Irena Prosenc Segula propose une lecture de Primo Levi à partir de la notion de résilience. Ce survivant d’Auschwitz nous a laissé au moins deux ouvrages importants sur l’expérience des camps : Si c’est un homme (1947, 1958), Les Naufragés et les rescapés (1986). Dans ces textes de témoignage, il décrit les diverses étapes de la démolition systématique de l’homme par les nazis, livrant ainsi une anthropologie de l’expérience. Écrire pour lui consistait à chercher à donner un sens à une expérience inexorablement perçue comme insensée. Ses motivations profondes correspondaient à un besoin primordial de préserver la mémoire de soi et celle des disparus.

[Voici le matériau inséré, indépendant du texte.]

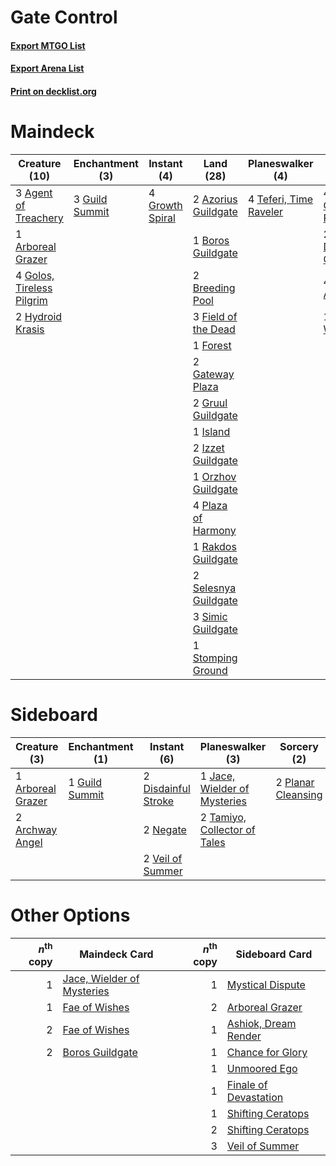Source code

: # Gate Control

#### [Export MTGO List](../collection/Gate%20Control/Gate%20Control.txt)
#### [Export Arena List](../collection/Gate%20Control/Gate%20Control_arena.txt)
#### [Print on decklist.org](http://decklist.org/?deckmain=3%09Agent%20of%20Treachery%0A1%09Arboreal%20Grazer%0A2%09Azorius%20Guildgate%0A1%09Boros%20Guildgate%0A2%09Breeding%20Pool%0A4%09Circuitous%20Route%0A2%09Deafening%20Clarion%0A3%09Field%20of%20the%20Dead%0A1%09Forest%0A4%09Gates%20Ablaze%0A2%09Gateway%20Plaza%0A4%09Golos,%20Tireless%20Pilgrim%0A4%09Growth%20Spiral%0A2%09Gruul%20Guildgate%0A3%09Guild%20Summit%0A2%09Hydroid%20Krasis%0A1%09Island%0A2%09Izzet%20Guildgate%0A1%09Orzhov%20Guildgate%0A4%09Plaza%20of%20Harmony%0A1%09Rakdos%20Guildgate%0A2%09Selesnya%20Guildgate%0A3%09Simic%20Guildgate%0A1%09Stomping%20Ground%0A4%09Teferi,%20Time%20Raveler%0A1%09Time%20Wipe&deckside=1%09Arboreal%20Grazer%0A2%09Archway%20Angel%0A2%09Disdainful%20Stroke%0A1%09Guild%20Summit%0A1%09Jace,%20Wielder%20of%20Mysteries%0A2%09Negate%0A2%09Planar%20Cleansing%0A2%09Tamiyo,%20Collector%20of%20Tales%0A2%09Veil%20of%20Summer)
# Maindeck

|                                           Creature (10)                                            |                                     Enchantment (3)                                     |                                       Instant (4)                                        |                                           Land (28)                                           |                                        Planeswalker (4)                                         |                                         Sorcery (11)                                         |
|----------------------------------------------------------------------------------------------------|-----------------------------------------------------------------------------------------|------------------------------------------------------------------------------------------|-----------------------------------------------------------------------------------------------|-------------------------------------------------------------------------------------------------|----------------------------------------------------------------------------------------------|
|3 [Agent of Treachery](http://gatherer.wizards.com/Pages/Card/Details.aspx?multiverseid=466797)     |3 [Guild Summit](http://gatherer.wizards.com/Pages/Card/Details.aspx?multiverseid=452791)|4 [Growth Spiral](http://gatherer.wizards.com/Pages/Card/Details.aspx?multiverseid=457322)|2 [Azorius Guildgate](http://gatherer.wizards.com/Pages/Card/Details.aspx?multiverseid=376256) |4 [Teferi, Time Raveler](http://gatherer.wizards.com/Pages/Card/Details.aspx?multiverseid=461148)|4 [Circuitous Route](http://gatherer.wizards.com/Pages/Card/Details.aspx?multiverseid=452875) |
|1 [Arboreal Grazer](http://gatherer.wizards.com/Pages/Card/Details.aspx?multiverseid=461076)        |                                                                                         |                                                                                          |1 [Boros Guildgate](http://gatherer.wizards.com/Pages/Card/Details.aspx?multiverseid=376272)   |                                                                                                 |2 [Deafening Clarion](http://gatherer.wizards.com/Pages/Card/Details.aspx?multiverseid=452915)|
|4 [Golos, Tireless Pilgrim](http://gatherer.wizards.com/Pages/Card/Details.aspx?multiverseid=466980)|                                                                                         |                                                                                          |2 [Breeding Pool](http://gatherer.wizards.com/Pages/Card/Details.aspx?multiverseid=97088)      |                                                                                                 |4 [Gates Ablaze](http://gatherer.wizards.com/Pages/Card/Details.aspx?multiverseid=457246)     |
|2 [Hydroid Krasis](http://gatherer.wizards.com/Pages/Card/Details.aspx?multiverseid=457327)         |                                                                                         |                                                                                          |3 [Field of the Dead](http://gatherer.wizards.com/Pages/Card/Details.aspx?multiverseid=467001) |                                                                                                 |1 [Time Wipe](http://gatherer.wizards.com/Pages/Card/Details.aspx?multiverseid=461150)        |
|                                                                                                    |                                                                                         |                                                                                          |1 [Forest](http://gatherer.wizards.com/Pages/Card/Details.aspx?multiverseid=439860)            |                                                                                                 |                                                                                              |
|                                                                                                    |                                                                                         |                                                                                          |2 [Gateway Plaza](http://gatherer.wizards.com/Pages/Card/Details.aspx?multiverseid=452997)     |                                                                                                 |                                                                                              |
|                                                                                                    |                                                                                         |                                                                                          |2 [Gruul Guildgate](http://gatherer.wizards.com/Pages/Card/Details.aspx?multiverseid=376359)   |                                                                                                 |                                                                                              |
|                                                                                                    |                                                                                         |                                                                                          |1 [Island](http://gatherer.wizards.com/Pages/Card/Details.aspx?multiverseid=439857)            |                                                                                                 |                                                                                              |
|                                                                                                    |                                                                                         |                                                                                          |2 [Izzet Guildgate](http://gatherer.wizards.com/Pages/Card/Details.aspx?multiverseid=376378)   |                                                                                                 |                                                                                              |
|                                                                                                    |                                                                                         |                                                                                          |1 [Orzhov Guildgate](http://gatherer.wizards.com/Pages/Card/Details.aspx?multiverseid=376443)  |                                                                                                 |                                                                                              |
|                                                                                                    |                                                                                         |                                                                                          |4 [Plaza of Harmony](http://gatherer.wizards.com/Pages/Card/Details.aspx?multiverseid=457398)  |                                                                                                 |                                                                                              |
|                                                                                                    |                                                                                         |                                                                                          |1 [Rakdos Guildgate](http://gatherer.wizards.com/Pages/Card/Details.aspx?multiverseid=376465)  |                                                                                                 |                                                                                              |
|                                                                                                    |                                                                                         |                                                                                          |2 [Selesnya Guildgate](http://gatherer.wizards.com/Pages/Card/Details.aspx?multiverseid=376490)|                                                                                                 |                                                                                              |
|                                                                                                    |                                                                                         |                                                                                          |3 [Simic Guildgate](http://gatherer.wizards.com/Pages/Card/Details.aspx?multiverseid=376500)   |                                                                                                 |                                                                                              |
|                                                                                                    |                                                                                         |                                                                                          |1 [Stomping Ground](http://gatherer.wizards.com/Pages/Card/Details.aspx?multiverseid=405110)   |                                                                                                 |                                                                                              |


# Sideboard

|                                        Creature (3)                                        |                                     Enchantment (1)                                     |                                         Instant (6)                                          |                                           Planeswalker (3)                                            |                                         Sorcery (2)                                         |
|--------------------------------------------------------------------------------------------|-----------------------------------------------------------------------------------------|----------------------------------------------------------------------------------------------|-------------------------------------------------------------------------------------------------------|---------------------------------------------------------------------------------------------|
|1 [Arboreal Grazer](http://gatherer.wizards.com/Pages/Card/Details.aspx?multiverseid=461076)|1 [Guild Summit](http://gatherer.wizards.com/Pages/Card/Details.aspx?multiverseid=452791)|2 [Disdainful Stroke](http://gatherer.wizards.com/Pages/Card/Details.aspx?multiverseid=420705)|1 [Jace, Wielder of Mysteries](http://gatherer.wizards.com/Pages/Card/Details.aspx?multiverseid=460981)|2 [Planar Cleansing](http://gatherer.wizards.com/Pages/Card/Details.aspx?multiverseid=191599)|
|2 [Archway Angel](http://gatherer.wizards.com/Pages/Card/Details.aspx?multiverseid=457147)  |                                                                                         |2 [Negate](http://gatherer.wizards.com/Pages/Card/Details.aspx?multiverseid=423707)           |2 [Tamiyo, Collector of Tales](http://gatherer.wizards.com/Pages/Card/Details.aspx?multiverseid=461147)|                                                                                             |
|                                                                                            |                                                                                         |2 [Veil of Summer](http://gatherer.wizards.com/Pages/Card/Details.aspx?multiverseid=466952)   |                                                                                                       |                                                                                             |


# Other Options

|*n*<sup>th</sup> copy|                                            Maindeck Card                                            |*n*<sup>th</sup> copy|                                         Sideboard Card                                         |
|--------------------:|-----------------------------------------------------------------------------------------------------|--------------------:|------------------------------------------------------------------------------------------------|
|                    1|[Jace, Wielder of Mysteries](http://gatherer.wizards.com/Pages/Card/Details.aspx?multiverseid=460981)|                    1|[Mystical Dispute](http://gatherer.wizards.com/Pages/Card/Details.aspx?multiverseid=473020)     |
|                    1|[Fae of Wishes](http://gatherer.wizards.com/Pages/Card/Details.aspx?multiverseid=473006)             |                    2|[Arboreal Grazer](http://gatherer.wizards.com/Pages/Card/Details.aspx?multiverseid=461076)      |
|                    2|[Fae of Wishes](http://gatherer.wizards.com/Pages/Card/Details.aspx?multiverseid=473006)             |                    1|[Ashiok, Dream Render](http://gatherer.wizards.com/Pages/Card/Details.aspx?multiverseid=461155) |
|                    2|[Boros Guildgate](http://gatherer.wizards.com/Pages/Card/Details.aspx?multiverseid=376272)           |                    1|[Chance for Glory](http://gatherer.wizards.com/Pages/Card/Details.aspx?multiverseid=452909)     |
|                     |                                                                                                     |                    1|[Unmoored Ego](http://gatherer.wizards.com/Pages/Card/Details.aspx?multiverseid=452962)         |
|                     |                                                                                                     |                    1|[Finale of Devastation](http://gatherer.wizards.com/Pages/Card/Details.aspx?multiverseid=461087)|
|                     |                                                                                                     |                    1|[Shifting Ceratops](http://gatherer.wizards.com/Pages/Card/Details.aspx?multiverseid=466948)    |
|                     |                                                                                                     |                    2|[Shifting Ceratops](http://gatherer.wizards.com/Pages/Card/Details.aspx?multiverseid=466948)    |
|                     |                                                                                                     |                    3|[Veil of Summer](http://gatherer.wizards.com/Pages/Card/Details.aspx?multiverseid=466952)       |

Enfin, Dominique Bertrand analyse les mécanismes de défense qui ont permis à Charles Coypeau Dassoucy (1605-1677) de résister aux effets destructeurs de l’incarcération. Ce poète et musicien fut frappé de discrédit à la fin de sa vie ; il fut emprisonné à Montpellier puis dans les geôles du Vatican. Deux oeuvres publiées peu avant sa mort, Aventures burlesques et Aventures d’Italie, constituent des autofictions avant la lettre. Afin de contrer les ravages de la médisance, Dassoucy se réclame de la diversion épicurienne et en appelle à la bienveillance du lecteur. Cependant, une forme d’attachement à sa souffrance névrotique transparaît dans la tendance à la répétition narrative des traumatismes liés à la menace de mort et à l’incarcération.